Transcribe the listing verbatim. Do not carry over any pictures.

§ **Exercise material**:
════════

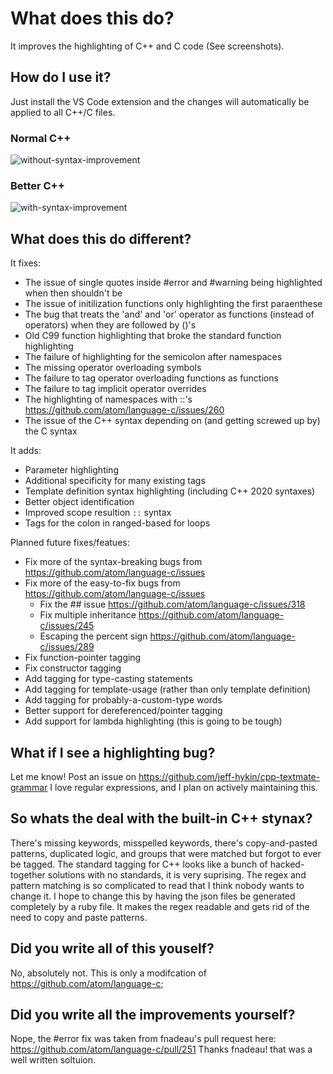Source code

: # What does this do?
It improves the highlighting of C++ and C code (See screenshots). 

## How do I use it?
Just install the VS Code extension and the changes will automatically be applied to all C++/C files.

### Normal C++
![without-syntax-improvement](https://user-images.githubusercontent.com/17692058/52240797-8d75ef80-2897-11e9-97b6-f94af43d9fb7.png)
### Better C++
![with-syntax-improvement](https://user-images.githubusercontent.com/17692058/52240803-8fd84980-2897-11e9-987c-9c71c19d52fa.png)

## What does this do different?
It fixes:
- The issue of single quotes inside #error and #warning being highlighted when then shouldn't be 
- The issue of initilization functions only highlighting the first paraenthese
- The bug that treats the 'and' and 'or' operator as functions (instead of operators) when they are followed by ()'s
- Old C99 function highlighting that broke the standard function highlighting
- The failure of highlighting for the semicolon after namespaces
- The missing operator overloading symbols
- The failure to tag operator overloading functions as functions
- The failure to tag implicit operator overrides
- The highlighting of namespaces with ::'s https://github.com/atom/language-c/issues/260 
- The issue of the C++ syntax depending on (and getting screwed up by) the C syntax

It adds:
- Parameter highlighting
- Additional specificity for many existing tags
- Template definition syntax highlighting (including C++ 2020 syntaxes)
- Better object identification
- Improved scope resultion `::` syntax
- Tags for the colon in ranged-based for loops

Planned future fixes/featues:
- Fix more of the syntax-breaking bugs from https://github.com/atom/language-c/issues
- Fix more of the easy-to-fix bugs from https://github.com/atom/language-c/issues
  - Fix the ## issue https://github.com/atom/language-c/issues/318
  - Fix multiple inheritance https://github.com/atom/language-c/issues/245
  - Escaping the percent sign https://github.com/atom/language-c/issues/289
- Fix function-pointer tagging
- Fix constructor tagging
- Add tagging for type-casting statements
- Add tagging for template-usage (rather than only template definition)
- Add tagging for probably-a-custom-type words
- Better support for dereferenced/pointer tagging
- Add support for lambda highlighting (this is going to be tough)

## What if I see a highlighting bug?
Let me know! Post an issue on https://github.com/jeff-hykin/cpp-textmate-grammar
I love regular expressions, and I plan on actively maintaining this.

## So whats the deal with the built-in C++ stynax?
There's missing keywords, misspelled keywords, there's copy-and-pasted patterns, duplicated logic, and groups that were matched but forgot to ever be tagged. The standard tagging for C++ looks like a bunch of hacked-together solutions with no standards, it is very suprising. The regex and pattern matching is so complicated to read that I think nobody wants to change it. I hope to change this by having the json files be generated completely by a ruby file. It makes the regex readable and gets rid of the need to copy and paste patterns.

## Did you write all of this youself?
No, absolutely not. This is only a modifcation of https://github.com/atom/language-c;

## Did you write all the improvements yourself?
Nope, the #error fix was taken from fnadeau's pull request here: https://github.com/atom/language-c/pull/251
Thanks fnadeau! that was a well written soltuion.
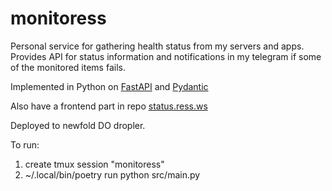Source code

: # monitoress

Personal service for gathering health status from my servers and apps. Provides API for status information and notifications in my telegram if some of the monitored items fails.

Implemented in Python on [FastAPI](https://fastapi.tiangolo.com) and [Pydantic](https://pydantic-docs.helpmanual.io)

Also have a frontend part in repo [status.ress.ws](https://github.com/r-ss/status.ress.ws)

Deployed to newfold DO dropler.

To run:
1. create tmux session "monitoress"
2. ~/.local/bin/poetry run python src/main.py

════════

§ **Exercise response**:
Source code

: # What does this do?
It improves the highlighting of C++ and C code (See screenshots). 

## How do I use it?
Just install the VS Code extension and the changes will automatically be applied to all C++/C files.

### Normal C++
![without-syntax-improvement](https://user-images.githubusercontent.com/17692058/52240797-8d75ef80-2897-11e9-97b6-f94af43d9fb7.png)
### Better C++
![with-syntax-improvement](https://user-images.githubusercontent.com/17692058/52240803-8fd84980-2897-11e9-987c-9c71c19d52fa.png)

## What does this do different?
It fixes:
- The issue of single quotes inside #error and #warning being highlighted when then shouldn't be 
- The issue of initilization functions only highlighting the first paraenthese
- The bug that treats the 'and' and 'or' operator as functions (instead of operators) when they are followed by ()'s
- Old C99 function highlighting that broke the standard function highlighting
- The failure of highlighting for the semicolon after namespaces
- The missing operator overloading symbols
- The failure to tag operator overloading functions as functions
- The failure to tag implicit operator overrides
- The highlighting of namespaces with ::'s https://github.com/atom/language-c/issues/260 
- The issue of the C++ syntax depending on (and getting screwed up by) the C syntax

It adds:
- Parameter highlighting
- Additional specificity for many existing tags
- Template definition syntax highlighting (including C++ 2020 syntaxes)
- Better object identification
- Improved scope resultion `::` syntax
- Tags for the colon in ranged-based for loops

Planned future fixes/featues:
- Fix more of the syntax-breaking bugs from https://github.com/atom/language-c/issues
- Fix more of the easy-to-fix bugs from https://github.com/atom/language-c/issues
  - Fix the ## issue https://github.com/atom/language-c/issues/318
  - Fix multiple inheritance https://github.com/atom/language-c/issues/245
  - Escaping the percent sign https://github.com/atom/language-c/issues/289
- Fix function-pointer tagging
- Fix constructor tagging
- Add tagging for type-casting statements
- Add tagging for template-usage (rather than only template definition)
- Add tagging for probably-a-custom-type words
- Better support for dereferenced/pointer tagging
- Add support for lambda highlighting (this is going to be tough)

## What if I see a highlighting bug?
Let me know! Post an issue on https://github.com/jeff-hykin/cpp-textmate-grammar
I love regular expressions, and I plan on actively maintaining this.

## So whats the deal with the built-in C++ stynax?
There's missing keywords, misspelled keywords, there's copy-and-pasted patterns, duplicated logic, and groups that were matched but forgot to ever be tagged. The standard tagging for C++ looks like a bunch of hacked-together solutions with no standards, it is very suprising. The regex and pattern matching is so complicated to read that I think nobody wants to change it. I hope to change this by having the json files be generated completely by a ruby file. It makes the regex readable and gets rid of the need to copy and paste patterns.

## Did you write all of this youself?
No, absolutely not. This is only a modifcation of https://github.com/atom/language-c;

## Did you write all the improvements yourself?
Nope, the #error fix was taken from fnadeau's pull request here: https://github.com/atom/language-c/pull/251
Thanks fnadeau! that was a well written soltuion.
Source code

: # monitoress

Personal service for gathering health status from my servers and apps. Provides API for status information and notifications in my telegram if some of the monitored items fails.

Implemented in Python on [FastAPI](https://fastapi.tiangolo.com) and [Pydantic](https://pydantic-docs.helpmanual.io)

Also have a frontend part in repo [status.ress.ws](https://github.com/r-ss/status.ress.ws)

Deployed to newfold DO dropler.

To run:
1. create tmux session "monitoress"
2. ~/.local/bin/poetry run python src/main.py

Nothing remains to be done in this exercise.